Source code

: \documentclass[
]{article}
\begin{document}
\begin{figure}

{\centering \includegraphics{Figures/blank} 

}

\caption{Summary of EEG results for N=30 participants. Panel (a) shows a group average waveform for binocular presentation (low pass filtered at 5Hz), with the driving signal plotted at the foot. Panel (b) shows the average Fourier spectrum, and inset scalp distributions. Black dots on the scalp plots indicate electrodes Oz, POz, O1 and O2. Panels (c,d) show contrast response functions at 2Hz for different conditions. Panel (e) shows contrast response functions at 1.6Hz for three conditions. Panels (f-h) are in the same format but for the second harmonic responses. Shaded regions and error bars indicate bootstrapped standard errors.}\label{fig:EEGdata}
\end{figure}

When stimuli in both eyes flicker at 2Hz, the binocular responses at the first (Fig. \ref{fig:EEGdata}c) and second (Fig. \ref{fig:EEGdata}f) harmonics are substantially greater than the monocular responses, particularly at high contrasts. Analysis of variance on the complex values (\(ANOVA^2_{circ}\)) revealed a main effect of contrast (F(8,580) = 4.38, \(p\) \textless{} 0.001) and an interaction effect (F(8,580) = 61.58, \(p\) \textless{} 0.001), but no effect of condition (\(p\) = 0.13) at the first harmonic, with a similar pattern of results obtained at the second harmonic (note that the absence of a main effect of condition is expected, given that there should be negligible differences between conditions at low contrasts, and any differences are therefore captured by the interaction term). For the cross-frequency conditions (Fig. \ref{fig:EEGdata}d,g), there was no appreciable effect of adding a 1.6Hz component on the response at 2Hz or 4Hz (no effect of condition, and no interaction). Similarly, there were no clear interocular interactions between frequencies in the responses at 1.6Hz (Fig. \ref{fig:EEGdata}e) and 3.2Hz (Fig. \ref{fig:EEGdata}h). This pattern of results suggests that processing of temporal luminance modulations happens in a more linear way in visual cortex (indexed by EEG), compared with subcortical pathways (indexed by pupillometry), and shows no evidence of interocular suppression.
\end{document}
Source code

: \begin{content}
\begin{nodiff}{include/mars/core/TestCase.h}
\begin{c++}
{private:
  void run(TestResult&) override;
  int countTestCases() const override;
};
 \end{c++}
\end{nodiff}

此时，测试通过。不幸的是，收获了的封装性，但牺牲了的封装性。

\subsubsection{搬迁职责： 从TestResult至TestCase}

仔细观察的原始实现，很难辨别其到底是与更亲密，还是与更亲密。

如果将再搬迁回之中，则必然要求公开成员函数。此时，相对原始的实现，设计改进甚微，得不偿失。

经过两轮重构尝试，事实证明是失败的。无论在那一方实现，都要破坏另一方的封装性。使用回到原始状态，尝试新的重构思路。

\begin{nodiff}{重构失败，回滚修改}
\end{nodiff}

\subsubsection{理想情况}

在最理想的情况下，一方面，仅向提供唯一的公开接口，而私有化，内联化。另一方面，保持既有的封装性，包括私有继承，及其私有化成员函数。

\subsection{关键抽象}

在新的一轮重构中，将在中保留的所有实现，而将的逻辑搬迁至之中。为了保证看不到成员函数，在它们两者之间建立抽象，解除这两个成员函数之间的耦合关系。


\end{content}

• **What the task requires**:
Provide an exact transcript of the lines from the one that holds "经过两轮重构尝试，事实证明是" through the final line of the data above.

• **Answer section**:
经过两轮重构尝试，事实证明是失败的。无论在那一方实现，都要破坏另一方的封装性。使用回到原始状态，尝试新的重构思路。

\begin{nodiff}{重构失败，回滚修改}
\end{nodiff}

\subsubsection{理想情况}

在最理想的情况下，一方面，仅向提供唯一的公开接口，而私有化，内联化。另一方面，保持既有的封装性，包括私有继承，及其私有化成员函数。

\subsection{关键抽象}

在新的一轮重构中，将在中保留的所有实现，而将的逻辑搬迁至之中。为了保证看不到成员函数，在它们两者之间建立抽象，解除这两个成员函数之间的耦合关系。


\end{content}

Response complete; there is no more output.